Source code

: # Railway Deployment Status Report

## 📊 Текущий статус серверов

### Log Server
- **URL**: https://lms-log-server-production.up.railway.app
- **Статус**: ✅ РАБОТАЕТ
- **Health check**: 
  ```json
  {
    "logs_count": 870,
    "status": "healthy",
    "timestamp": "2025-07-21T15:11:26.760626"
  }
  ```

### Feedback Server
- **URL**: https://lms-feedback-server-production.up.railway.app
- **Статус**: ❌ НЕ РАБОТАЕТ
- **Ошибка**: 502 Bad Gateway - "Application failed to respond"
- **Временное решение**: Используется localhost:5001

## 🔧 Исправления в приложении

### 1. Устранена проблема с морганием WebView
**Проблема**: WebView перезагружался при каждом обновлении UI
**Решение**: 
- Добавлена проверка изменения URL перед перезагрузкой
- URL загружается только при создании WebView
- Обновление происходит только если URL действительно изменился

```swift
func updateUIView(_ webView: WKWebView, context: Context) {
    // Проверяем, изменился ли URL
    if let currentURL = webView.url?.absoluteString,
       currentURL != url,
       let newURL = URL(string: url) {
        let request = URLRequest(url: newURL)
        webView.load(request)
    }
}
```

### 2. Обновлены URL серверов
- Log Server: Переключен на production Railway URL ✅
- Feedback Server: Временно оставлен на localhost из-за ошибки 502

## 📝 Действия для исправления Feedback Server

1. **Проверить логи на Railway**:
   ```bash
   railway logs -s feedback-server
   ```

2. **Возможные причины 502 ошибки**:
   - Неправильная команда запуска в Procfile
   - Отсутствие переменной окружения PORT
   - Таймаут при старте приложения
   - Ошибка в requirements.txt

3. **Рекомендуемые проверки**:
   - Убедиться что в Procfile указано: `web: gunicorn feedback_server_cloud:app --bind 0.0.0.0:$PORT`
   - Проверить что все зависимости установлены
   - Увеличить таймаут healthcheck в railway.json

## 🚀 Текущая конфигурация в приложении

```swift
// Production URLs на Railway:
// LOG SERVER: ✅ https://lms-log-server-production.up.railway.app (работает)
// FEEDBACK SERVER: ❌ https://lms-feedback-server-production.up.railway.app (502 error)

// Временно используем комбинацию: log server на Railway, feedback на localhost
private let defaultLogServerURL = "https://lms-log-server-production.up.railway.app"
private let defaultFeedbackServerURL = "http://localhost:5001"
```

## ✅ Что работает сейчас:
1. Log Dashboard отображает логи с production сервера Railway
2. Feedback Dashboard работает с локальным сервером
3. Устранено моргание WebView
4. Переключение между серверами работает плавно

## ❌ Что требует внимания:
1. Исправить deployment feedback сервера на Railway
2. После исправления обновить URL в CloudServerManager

┄┄┄┄┄┄┄┄┄┄

Your instructions → Using the listing, collect all lines in which the string "ошибки" is found.

Response below →
- Feedback Server: Временно оставлен на localhost из-за ошибки 502
2. **Возможные причины 502 ошибки**:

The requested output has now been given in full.